Ever since studying communications became a thang, scholars have examined the influence of the media and the importance of who owns it. Now, we can moan about Murdoch, Perez Hilton and the changing nature of the media landscape until the cows come home…but all of this is rather useless without dunking it into a toasty, smooth cup of delectable theory. O.K, so I’m trying to appeal to your senses here but I get it, theory’s a bitch.
As sad as it sounds, I do have a favourite – political economy. Big wig Vincent Mosco explains…
“Political economy is the study of the social relations, particularly the power relations, that mutually constitute the production, distribution, and consumption of resources, including communication resources”

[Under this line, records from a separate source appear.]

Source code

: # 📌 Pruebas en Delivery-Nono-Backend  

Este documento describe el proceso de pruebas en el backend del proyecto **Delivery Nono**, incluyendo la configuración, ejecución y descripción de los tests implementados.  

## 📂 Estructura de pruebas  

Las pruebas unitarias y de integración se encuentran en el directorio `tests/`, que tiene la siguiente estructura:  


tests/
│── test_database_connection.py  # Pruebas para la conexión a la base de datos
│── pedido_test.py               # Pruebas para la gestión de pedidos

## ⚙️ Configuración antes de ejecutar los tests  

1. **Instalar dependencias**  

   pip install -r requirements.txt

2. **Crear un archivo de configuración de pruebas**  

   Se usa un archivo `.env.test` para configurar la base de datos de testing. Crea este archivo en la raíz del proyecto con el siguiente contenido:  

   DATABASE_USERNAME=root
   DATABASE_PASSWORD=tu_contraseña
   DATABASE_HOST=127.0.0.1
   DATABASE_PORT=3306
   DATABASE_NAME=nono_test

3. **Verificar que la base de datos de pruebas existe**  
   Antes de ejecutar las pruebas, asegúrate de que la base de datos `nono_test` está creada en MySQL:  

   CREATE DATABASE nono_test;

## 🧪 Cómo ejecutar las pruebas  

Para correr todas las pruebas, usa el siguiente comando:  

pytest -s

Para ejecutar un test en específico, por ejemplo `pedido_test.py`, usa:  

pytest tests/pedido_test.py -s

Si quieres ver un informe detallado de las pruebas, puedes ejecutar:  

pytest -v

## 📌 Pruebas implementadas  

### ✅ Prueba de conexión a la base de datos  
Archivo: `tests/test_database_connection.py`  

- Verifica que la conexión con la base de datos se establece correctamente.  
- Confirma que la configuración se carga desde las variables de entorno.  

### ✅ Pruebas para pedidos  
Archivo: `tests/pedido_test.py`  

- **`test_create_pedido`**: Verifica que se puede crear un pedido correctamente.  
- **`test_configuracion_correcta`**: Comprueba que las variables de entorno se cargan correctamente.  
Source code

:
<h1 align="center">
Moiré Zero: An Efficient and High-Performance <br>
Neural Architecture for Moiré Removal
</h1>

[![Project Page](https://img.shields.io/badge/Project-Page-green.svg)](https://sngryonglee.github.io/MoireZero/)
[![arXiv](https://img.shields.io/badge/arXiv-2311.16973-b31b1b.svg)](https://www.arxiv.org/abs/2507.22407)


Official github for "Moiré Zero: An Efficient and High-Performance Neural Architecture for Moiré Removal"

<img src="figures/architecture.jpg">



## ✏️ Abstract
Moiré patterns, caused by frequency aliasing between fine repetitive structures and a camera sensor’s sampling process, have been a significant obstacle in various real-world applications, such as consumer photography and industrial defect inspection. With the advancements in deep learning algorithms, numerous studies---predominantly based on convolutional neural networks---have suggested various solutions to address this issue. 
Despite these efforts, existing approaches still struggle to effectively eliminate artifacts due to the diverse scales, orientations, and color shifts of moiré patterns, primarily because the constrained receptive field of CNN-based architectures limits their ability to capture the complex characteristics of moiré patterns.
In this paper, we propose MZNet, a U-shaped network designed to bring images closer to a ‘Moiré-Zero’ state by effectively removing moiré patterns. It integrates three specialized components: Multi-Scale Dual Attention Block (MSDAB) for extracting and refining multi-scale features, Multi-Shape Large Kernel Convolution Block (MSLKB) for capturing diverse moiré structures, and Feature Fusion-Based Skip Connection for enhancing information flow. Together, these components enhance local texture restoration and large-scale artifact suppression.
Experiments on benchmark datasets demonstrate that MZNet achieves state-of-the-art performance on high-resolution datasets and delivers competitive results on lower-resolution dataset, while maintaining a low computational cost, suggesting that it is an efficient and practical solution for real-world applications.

In simple terms, we’re talking about power here. And I don’t just mean the Julius Caesar, get way ahead of yourself and end up stabbed to death, kind. Political economists are interested in how power operates. Why does the big guy get everything he wants while the little guys are screaming in protest?
We can use the theory of political economy to examine media and communication – “what it means to be a producer, distributor, or consumer” (cheers Vincent).
Today, many people think that new media will create world peace, gender equality and racial harmony. Yep well the same arguments were made for old technologies like the telegraph, telephone, radio and television. In fact the telephone was suppose to free women from exploitation by allowing them to run their household and participate in society!
Most political economists are skeptical of new media’s ability to smash existing power structures. So I’ll be delving into topics such as citizen journalism, clicktivism and minority voices. Please share your opinions, ask questions and challenge the hell out of me because that’s what critical thinking is for.